2. The method for summarizing an unsupervised segmented video based on a dual-attention mechanism according to claim 1, wherein the preprocessing of the original video and the segmentation to obtain a video segment group and a shot segment group comprises:

3. The method for the unsupervised segmentation video abstraction based on the dual-attention mechanism as set forth in claim 1, wherein the inputting the video segment group into the video segment attention module calculates an inter-shot similarity matrix in the video segment, aggregates the features in the segment into weighted video segment features capable of characterizing short-term timing dependency high-level semantic information, and outputs the weighted video segment features, and specifically includes:

4. The dual attention mechanism based unsupervised segmented video summarization method of claim 1, wherein the reward function comprises a representative rewardDiversity rewards->And regular term->Return function->The method comprises the following steps:

（1）

the representative rewardThe following equation (2):

（2）

the diversity rewardsThe following equation (3):

（3）

in the formula (3), the amino acid sequence of the compound,representing the dynamic summary generated,/->Indicate->Spatio-temporal feature vectors of individual shots +.>Indicate->Space-time feature vectors of the individual shots;

the regular termThe following equation (4) is used to obtain:

（4）

5. The method for unsupervised segmented video summarization based on the dual-attention mechanism according to claim 2, wherein the feature extraction module uses an X3D deep convolutional neural network, and the extracted shot vector is 2048 dimensions as the input spatio-temporal feature.

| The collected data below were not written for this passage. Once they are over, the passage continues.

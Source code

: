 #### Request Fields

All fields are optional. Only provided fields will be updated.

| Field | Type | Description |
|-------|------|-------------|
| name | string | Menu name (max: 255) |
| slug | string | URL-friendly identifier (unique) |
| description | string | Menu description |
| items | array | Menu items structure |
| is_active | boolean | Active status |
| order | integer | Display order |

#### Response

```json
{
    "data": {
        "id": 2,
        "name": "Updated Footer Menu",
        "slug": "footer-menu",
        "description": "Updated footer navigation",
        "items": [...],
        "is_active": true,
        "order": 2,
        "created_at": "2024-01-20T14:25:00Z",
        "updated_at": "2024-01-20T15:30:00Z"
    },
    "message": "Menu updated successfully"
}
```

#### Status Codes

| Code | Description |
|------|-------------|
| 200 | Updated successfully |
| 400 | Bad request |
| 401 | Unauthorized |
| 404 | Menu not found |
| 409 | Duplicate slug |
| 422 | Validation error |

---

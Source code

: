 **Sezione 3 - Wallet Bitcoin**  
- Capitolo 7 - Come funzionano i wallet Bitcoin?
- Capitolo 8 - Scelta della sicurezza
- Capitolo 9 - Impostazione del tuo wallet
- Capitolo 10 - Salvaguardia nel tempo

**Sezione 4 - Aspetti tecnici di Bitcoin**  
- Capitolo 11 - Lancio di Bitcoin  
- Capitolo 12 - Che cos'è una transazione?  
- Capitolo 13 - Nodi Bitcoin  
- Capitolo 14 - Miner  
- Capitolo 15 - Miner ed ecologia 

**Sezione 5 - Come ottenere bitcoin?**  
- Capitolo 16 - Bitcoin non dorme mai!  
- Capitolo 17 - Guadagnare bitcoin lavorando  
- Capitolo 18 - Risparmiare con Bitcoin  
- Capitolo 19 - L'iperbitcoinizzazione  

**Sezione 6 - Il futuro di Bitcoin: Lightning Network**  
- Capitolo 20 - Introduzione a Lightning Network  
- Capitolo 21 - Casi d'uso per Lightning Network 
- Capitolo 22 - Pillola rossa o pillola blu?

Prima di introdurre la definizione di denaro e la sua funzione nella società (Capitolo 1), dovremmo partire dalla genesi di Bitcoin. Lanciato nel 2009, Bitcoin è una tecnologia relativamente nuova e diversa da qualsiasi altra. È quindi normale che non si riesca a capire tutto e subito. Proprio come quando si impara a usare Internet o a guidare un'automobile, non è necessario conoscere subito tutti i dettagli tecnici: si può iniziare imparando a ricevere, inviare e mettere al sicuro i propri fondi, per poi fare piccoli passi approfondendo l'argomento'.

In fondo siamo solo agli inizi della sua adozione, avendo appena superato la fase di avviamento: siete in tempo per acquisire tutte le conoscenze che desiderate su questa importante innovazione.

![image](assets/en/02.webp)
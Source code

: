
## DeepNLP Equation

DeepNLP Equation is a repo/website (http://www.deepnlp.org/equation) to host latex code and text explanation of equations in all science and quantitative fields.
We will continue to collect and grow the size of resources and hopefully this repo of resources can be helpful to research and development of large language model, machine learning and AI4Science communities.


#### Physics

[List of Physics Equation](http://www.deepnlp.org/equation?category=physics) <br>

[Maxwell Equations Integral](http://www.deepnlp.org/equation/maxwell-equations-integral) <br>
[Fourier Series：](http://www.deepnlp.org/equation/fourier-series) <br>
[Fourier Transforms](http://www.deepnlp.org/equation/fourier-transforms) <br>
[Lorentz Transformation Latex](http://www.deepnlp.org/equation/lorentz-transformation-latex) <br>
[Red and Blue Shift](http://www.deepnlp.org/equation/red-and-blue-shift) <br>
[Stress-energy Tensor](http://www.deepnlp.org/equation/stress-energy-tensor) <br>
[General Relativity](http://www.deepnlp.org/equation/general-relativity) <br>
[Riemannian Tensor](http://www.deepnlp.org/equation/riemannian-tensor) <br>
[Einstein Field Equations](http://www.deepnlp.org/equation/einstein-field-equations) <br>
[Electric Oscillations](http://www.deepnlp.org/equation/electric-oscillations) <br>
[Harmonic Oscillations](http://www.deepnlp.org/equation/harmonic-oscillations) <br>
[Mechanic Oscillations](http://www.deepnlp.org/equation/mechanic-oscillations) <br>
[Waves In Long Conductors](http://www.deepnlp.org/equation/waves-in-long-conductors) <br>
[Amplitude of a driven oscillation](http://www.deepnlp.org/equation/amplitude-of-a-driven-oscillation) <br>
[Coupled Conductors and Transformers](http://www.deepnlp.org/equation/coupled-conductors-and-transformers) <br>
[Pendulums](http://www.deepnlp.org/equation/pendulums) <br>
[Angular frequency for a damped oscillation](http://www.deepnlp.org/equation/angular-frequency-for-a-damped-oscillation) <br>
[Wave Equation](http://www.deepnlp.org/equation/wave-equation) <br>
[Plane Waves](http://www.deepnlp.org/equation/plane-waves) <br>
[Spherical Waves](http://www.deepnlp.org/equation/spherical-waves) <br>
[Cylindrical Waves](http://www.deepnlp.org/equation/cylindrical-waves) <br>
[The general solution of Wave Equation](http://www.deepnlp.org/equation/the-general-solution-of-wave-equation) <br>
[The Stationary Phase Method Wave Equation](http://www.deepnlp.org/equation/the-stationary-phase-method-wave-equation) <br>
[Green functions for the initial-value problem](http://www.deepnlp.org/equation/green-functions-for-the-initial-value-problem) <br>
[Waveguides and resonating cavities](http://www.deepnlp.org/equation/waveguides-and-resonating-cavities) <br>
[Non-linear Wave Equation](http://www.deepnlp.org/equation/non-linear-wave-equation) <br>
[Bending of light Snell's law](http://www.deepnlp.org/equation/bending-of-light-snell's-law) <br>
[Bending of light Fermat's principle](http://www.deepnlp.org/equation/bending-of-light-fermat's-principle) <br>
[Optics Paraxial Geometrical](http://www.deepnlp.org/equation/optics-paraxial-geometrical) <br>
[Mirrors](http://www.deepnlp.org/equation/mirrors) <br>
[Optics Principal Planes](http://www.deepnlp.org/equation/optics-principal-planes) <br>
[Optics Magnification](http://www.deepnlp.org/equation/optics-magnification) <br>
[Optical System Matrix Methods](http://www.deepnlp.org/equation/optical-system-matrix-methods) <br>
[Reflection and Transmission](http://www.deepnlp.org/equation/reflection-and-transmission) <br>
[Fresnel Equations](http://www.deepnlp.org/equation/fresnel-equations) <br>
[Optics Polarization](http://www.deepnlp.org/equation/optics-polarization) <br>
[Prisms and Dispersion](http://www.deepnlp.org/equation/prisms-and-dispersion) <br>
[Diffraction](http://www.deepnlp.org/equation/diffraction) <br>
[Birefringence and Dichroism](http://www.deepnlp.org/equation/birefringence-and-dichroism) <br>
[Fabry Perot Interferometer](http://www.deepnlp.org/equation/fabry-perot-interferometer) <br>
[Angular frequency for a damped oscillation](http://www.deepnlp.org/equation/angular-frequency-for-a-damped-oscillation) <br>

6. A computer device, comprising:

a memory;

a processor; and

a computer program;

wherein the computer program is stored in the memory and configured to be executed by the processor to implement the dual attention mechanism based unsupervised segmented video summarization method of any one of claims 1 to 5.

7. A computer-readable storage medium, characterized in that a computer program is stored thereon; the computer program is executed by a processor to implement the dual attention mechanism based unsupervised segmented video summarization method of any one of claims 1 to 5.